Could you please transcribe the data exactly, without the pictures?

**Input data:**
:::

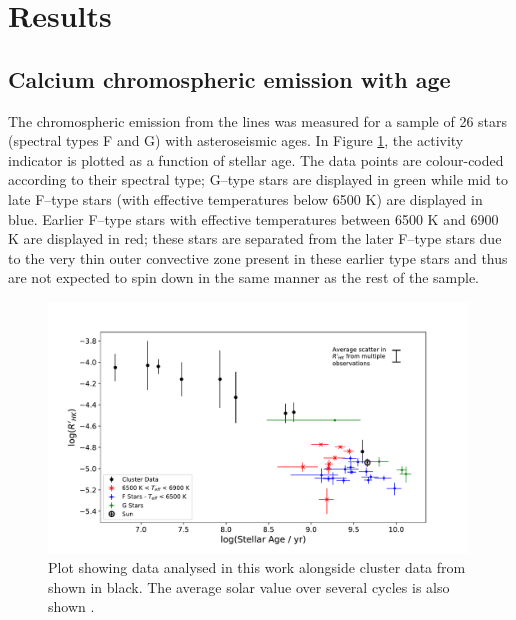 \section{Results}
\label{Chp4_results}

\subsection{Calcium chromospheric emission with age}
\label{Chp4_results_general_results}
The chromospheric emission from the \caII lines was measured for a sample of 26 stars (spectral types F and G) with asteroseismic ages. In Figure \ref{fig:calcium_emission_plot}, the \Rprime activity indicator is plotted as a function of stellar age. The data points are colour-coded according to their spectral type; G--type stars are displayed in green while mid to late F--type stars (with effective temperatures below 6500 K) are displayed in blue. Earlier F--type stars with effective temperatures between 6500 K and 6900 K are displayed in red; these stars are separated from the later F--type stars due to the very thin outer convective zone present in these earlier type stars and thus are not expected to spin down in the same manner as the rest of the sample.

\begin{figure}[h]
	\includegraphics[width=0.99\textwidth]{Figures/4-Chromospheric_age/ca_results_with_clusters.pdf}
	\caption[Calcium emission as a function of age for sample and cluster data]{Plot showing data analysed in this work alongside cluster data from \citet{Mamajek_Hillenbrand_2008} shown in black. The average solar value over several cycles is also shown \citep{Egeland_etal_2017}.}
	\centering
	\label{fig:calcium_emission_plot}
\end{figure}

:::

**Solution below:**
 \section{Results}
\label{Chp4_results}

\subsection{Calcium chromospheric emission with age}
\label{Chp4_results_general_results}
The chromospheric emission from the \caII lines was measured for a sample of 26 stars (spectral types F and G) with asteroseismic ages. In Figure \ref{fig:calcium_emission_plot}, the \Rprime activity indicator is plotted as a function of stellar age. The data points are colour-coded according to their spectral type; G--type stars are displayed in green while mid to late F--type stars (with effective temperatures below 6500 K) are displayed in blue. Earlier F--type stars with effective temperatures between 6500 K and 6900 K are displayed in red; these stars are separated from the later F--type stars due to the very thin outer convective zone present in these earlier type stars and thus are not expected to spin down in the same manner as the rest of the sample.

\begin{figure}[h]
	\includegraphics[width=0.99\textwidth]{Figures/4-Chromospheric_age/ca_results_with_clusters.pdf}
	\caption[Calcium emission as a function of age for sample and cluster data]{Plot showing data analysed in this work alongside cluster data from \citet{Mamajek_Hillenbrand_2008} shown in black. The average solar value over several cycles is also shown \citep{Egeland_etal_2017}.}
	\centering
	\label{fig:calcium_emission_plot}
\end{figure}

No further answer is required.